Provided records:
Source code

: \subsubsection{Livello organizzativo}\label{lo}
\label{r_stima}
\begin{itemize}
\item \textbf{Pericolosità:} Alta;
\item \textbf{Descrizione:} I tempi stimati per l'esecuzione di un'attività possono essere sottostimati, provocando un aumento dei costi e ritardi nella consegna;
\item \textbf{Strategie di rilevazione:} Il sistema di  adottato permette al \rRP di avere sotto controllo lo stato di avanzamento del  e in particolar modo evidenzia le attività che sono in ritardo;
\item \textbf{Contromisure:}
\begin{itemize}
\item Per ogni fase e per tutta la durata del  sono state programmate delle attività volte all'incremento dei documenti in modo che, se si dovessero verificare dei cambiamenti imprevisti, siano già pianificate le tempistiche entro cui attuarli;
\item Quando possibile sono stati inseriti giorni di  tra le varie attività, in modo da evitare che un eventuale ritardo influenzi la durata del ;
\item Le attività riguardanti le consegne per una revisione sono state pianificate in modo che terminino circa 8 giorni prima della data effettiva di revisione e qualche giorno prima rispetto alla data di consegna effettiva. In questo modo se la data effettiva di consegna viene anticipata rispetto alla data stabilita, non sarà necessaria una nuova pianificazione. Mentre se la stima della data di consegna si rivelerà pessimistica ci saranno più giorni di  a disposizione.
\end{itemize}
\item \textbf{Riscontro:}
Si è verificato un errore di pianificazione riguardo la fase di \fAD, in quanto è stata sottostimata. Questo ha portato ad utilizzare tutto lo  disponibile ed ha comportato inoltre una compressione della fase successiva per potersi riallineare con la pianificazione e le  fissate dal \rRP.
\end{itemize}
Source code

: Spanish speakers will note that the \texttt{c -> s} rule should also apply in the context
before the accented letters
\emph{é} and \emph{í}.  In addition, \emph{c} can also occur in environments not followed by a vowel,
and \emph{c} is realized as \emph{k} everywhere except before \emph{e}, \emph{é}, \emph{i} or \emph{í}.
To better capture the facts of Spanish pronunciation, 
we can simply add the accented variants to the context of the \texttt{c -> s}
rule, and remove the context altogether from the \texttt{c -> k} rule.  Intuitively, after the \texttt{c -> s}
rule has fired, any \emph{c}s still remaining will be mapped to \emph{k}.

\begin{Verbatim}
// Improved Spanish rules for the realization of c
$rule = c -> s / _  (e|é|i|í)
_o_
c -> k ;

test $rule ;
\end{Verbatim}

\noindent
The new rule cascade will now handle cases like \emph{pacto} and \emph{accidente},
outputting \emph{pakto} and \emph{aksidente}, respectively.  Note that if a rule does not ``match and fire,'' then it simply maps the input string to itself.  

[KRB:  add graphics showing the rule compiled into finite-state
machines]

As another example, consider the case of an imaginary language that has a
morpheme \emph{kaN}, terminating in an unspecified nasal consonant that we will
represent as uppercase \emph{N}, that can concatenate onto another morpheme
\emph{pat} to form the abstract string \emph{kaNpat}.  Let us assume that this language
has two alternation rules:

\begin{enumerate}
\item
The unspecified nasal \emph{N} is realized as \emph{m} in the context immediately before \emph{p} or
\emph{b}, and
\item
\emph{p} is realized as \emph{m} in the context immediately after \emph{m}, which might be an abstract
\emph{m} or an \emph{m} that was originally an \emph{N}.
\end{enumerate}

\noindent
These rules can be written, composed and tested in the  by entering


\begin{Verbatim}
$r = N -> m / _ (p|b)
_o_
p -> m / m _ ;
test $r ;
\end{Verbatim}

What is being asked: Pull each line containing "nasal" from the records.

Reply to the task:
morpheme \emph{kaN}, terminating in an unspecified nasal consonant that we will
The unspecified nasal \emph{N} is realized as \emph{m} in the context immediately before \emph{p} or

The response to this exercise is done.